WORK TO COMPLETE:
Nothing outside the range is wanted. Repeat exactly the lines below from the one with "the context of" through the one with "formulation of this".

Content starts

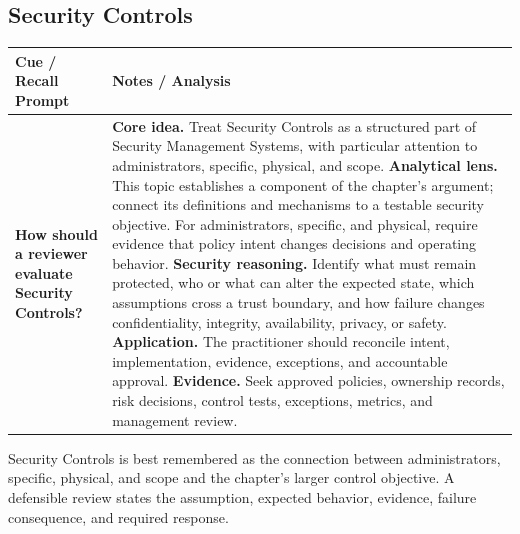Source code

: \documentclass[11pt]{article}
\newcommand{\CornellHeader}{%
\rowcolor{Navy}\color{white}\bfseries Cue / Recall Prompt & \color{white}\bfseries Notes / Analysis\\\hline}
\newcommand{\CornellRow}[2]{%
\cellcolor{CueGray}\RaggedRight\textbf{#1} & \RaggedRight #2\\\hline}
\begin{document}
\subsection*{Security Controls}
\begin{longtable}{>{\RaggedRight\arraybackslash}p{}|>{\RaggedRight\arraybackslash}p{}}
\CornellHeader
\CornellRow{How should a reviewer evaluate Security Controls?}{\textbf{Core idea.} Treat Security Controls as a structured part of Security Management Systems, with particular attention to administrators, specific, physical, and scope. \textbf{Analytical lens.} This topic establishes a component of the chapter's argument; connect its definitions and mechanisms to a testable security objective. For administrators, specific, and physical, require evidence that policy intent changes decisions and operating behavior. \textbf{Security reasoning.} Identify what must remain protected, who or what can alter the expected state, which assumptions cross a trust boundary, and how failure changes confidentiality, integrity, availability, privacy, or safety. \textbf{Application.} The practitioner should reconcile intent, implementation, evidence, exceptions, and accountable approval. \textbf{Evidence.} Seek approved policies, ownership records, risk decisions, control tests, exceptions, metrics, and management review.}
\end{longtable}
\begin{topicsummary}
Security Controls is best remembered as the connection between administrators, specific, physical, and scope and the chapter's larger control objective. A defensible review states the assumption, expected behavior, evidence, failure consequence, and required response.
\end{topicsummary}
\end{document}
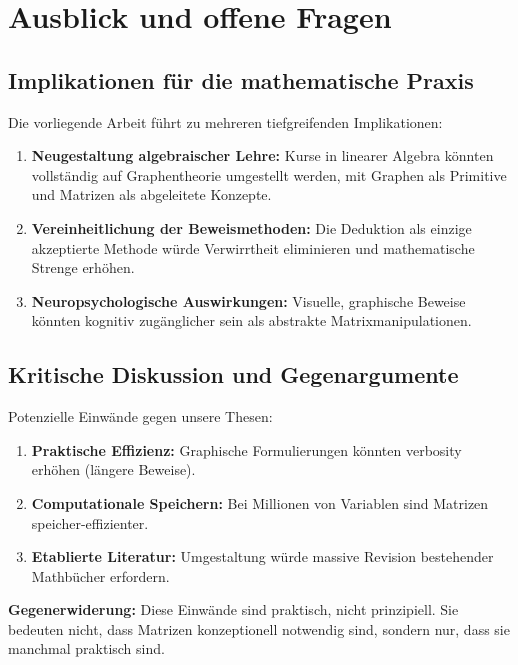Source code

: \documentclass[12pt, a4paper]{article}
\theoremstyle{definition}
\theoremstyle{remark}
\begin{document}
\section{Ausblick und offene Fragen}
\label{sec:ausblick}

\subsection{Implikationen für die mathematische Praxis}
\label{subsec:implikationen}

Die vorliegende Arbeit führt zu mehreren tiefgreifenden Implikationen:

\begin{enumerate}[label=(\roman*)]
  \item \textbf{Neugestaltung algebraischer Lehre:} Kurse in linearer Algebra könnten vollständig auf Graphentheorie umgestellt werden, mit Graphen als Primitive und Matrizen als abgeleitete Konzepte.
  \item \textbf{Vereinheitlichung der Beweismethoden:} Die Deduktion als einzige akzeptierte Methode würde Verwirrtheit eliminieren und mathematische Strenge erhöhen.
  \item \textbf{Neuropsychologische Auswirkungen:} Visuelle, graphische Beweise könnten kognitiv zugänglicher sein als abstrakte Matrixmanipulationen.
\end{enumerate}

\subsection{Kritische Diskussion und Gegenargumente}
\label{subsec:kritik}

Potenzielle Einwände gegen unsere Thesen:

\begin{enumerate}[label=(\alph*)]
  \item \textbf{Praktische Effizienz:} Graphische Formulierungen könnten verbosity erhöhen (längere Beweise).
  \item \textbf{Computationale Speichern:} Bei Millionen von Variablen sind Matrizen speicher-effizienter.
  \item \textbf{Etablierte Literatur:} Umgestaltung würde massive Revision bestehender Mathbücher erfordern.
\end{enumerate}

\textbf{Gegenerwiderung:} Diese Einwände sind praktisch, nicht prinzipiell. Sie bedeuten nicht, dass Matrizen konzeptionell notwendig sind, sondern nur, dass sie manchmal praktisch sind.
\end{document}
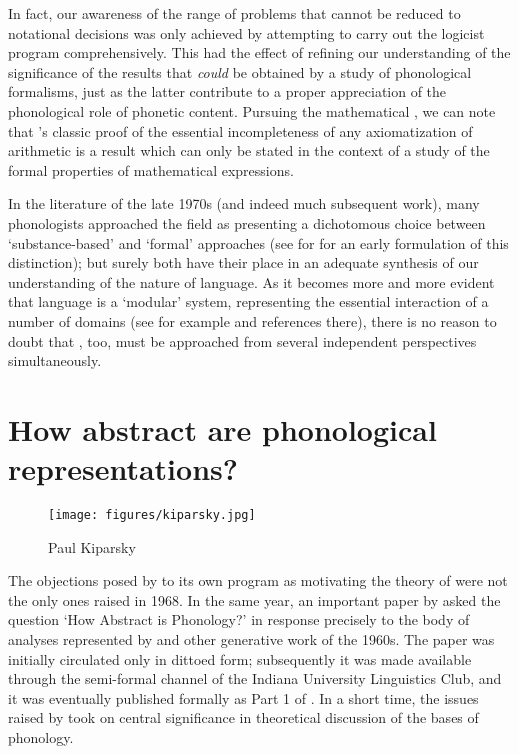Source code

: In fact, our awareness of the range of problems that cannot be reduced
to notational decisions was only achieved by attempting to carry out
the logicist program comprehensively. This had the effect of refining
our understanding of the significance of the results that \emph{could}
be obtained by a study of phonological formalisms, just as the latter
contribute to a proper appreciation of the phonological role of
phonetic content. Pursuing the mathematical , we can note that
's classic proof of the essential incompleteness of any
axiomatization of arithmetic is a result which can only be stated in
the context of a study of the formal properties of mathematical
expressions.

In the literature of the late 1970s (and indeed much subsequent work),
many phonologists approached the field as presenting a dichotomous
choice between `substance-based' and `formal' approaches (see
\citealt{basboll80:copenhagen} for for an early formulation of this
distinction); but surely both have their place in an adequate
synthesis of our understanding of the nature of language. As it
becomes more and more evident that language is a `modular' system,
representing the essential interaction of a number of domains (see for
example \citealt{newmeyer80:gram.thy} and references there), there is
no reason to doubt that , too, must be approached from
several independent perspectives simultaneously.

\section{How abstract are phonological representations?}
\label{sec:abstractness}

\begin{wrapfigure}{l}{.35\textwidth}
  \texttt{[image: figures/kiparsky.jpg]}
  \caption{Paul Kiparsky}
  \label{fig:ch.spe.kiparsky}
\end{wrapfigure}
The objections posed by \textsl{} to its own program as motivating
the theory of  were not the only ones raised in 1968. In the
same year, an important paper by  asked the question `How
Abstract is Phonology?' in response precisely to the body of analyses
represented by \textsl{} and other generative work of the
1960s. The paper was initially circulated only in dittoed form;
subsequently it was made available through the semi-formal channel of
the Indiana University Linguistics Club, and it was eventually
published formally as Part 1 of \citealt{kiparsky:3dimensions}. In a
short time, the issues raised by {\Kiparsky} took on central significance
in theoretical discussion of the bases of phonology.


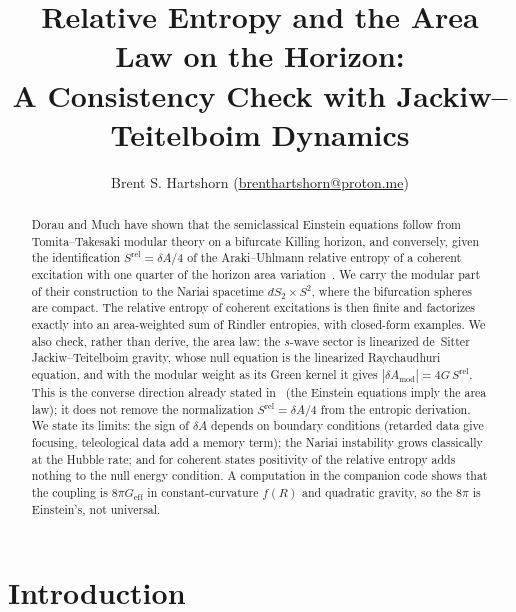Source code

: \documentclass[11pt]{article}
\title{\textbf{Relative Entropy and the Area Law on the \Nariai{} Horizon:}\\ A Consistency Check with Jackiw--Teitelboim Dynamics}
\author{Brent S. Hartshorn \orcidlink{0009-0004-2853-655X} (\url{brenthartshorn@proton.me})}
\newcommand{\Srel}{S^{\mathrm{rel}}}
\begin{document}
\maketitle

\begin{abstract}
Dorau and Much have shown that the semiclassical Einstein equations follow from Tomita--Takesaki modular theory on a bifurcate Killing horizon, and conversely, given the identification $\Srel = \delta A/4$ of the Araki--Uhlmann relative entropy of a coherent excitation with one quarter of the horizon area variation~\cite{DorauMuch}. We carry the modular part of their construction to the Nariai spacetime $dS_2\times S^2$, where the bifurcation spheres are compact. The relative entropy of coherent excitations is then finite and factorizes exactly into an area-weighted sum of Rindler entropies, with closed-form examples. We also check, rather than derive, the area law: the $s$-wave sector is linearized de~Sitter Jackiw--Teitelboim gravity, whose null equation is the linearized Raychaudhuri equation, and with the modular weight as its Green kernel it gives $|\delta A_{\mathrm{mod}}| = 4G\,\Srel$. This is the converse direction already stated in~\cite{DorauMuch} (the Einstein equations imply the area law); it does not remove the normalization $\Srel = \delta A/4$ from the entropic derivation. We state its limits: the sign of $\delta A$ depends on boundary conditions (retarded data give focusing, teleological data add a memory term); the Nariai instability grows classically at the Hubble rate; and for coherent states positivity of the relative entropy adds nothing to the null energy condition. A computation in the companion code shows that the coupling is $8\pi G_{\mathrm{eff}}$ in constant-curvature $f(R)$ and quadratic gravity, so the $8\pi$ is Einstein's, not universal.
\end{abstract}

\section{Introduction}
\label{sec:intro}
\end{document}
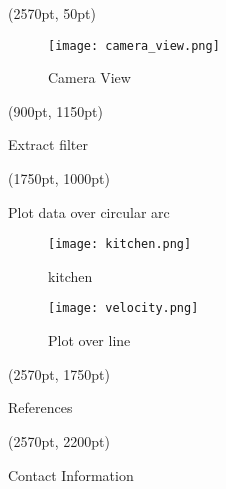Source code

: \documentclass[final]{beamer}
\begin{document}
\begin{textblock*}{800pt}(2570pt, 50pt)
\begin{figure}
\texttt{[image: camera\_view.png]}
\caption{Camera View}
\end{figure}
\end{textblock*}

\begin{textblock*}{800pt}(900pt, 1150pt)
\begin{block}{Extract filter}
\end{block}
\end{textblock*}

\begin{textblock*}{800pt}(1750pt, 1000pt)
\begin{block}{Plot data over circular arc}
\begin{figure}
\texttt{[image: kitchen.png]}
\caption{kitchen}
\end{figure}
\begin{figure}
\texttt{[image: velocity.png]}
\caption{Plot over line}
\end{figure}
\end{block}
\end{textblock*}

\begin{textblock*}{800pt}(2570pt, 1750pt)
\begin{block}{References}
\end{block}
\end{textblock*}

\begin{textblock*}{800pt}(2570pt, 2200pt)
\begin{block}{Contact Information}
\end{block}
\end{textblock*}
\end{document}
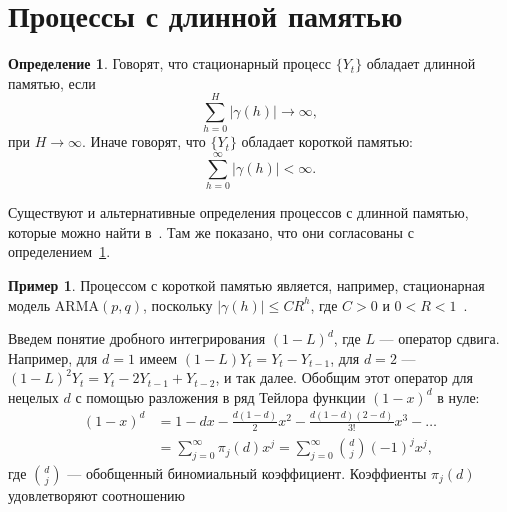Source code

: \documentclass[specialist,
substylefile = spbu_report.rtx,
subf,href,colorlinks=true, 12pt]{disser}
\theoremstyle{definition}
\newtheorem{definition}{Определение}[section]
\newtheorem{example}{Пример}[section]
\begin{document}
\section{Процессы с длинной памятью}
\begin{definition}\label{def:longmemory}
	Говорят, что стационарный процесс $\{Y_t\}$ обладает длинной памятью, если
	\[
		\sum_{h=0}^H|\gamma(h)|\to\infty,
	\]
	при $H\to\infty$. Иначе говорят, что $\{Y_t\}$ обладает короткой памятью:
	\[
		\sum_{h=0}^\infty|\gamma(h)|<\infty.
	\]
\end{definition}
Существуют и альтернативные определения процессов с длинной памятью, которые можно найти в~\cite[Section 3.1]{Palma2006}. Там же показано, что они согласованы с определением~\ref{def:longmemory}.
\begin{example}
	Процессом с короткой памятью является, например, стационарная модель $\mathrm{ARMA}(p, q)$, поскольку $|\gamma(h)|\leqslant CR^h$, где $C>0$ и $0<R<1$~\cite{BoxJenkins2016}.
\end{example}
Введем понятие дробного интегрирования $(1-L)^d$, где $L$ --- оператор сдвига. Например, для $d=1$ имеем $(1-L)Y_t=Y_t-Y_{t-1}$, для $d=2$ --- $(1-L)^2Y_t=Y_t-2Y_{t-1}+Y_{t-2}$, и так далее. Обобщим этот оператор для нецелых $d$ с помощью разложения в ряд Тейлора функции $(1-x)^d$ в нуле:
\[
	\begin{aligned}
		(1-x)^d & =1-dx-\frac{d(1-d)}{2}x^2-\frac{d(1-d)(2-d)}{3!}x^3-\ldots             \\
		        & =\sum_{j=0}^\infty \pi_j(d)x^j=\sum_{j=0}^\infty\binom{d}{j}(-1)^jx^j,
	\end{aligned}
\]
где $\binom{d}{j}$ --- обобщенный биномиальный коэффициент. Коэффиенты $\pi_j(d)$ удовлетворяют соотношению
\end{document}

Content ends

RESPONSE FOR THIS EXERCISE:
the context of a study of the formal properties of mathematical
expressions.

In the literature of the late 1970s (and indeed much subsequent work),
many phonologists approached the field as presenting a dichotomous
choice between `substance-based' and `formal' approaches (see
\citealt{basboll80:copenhagen} for for an early formulation of this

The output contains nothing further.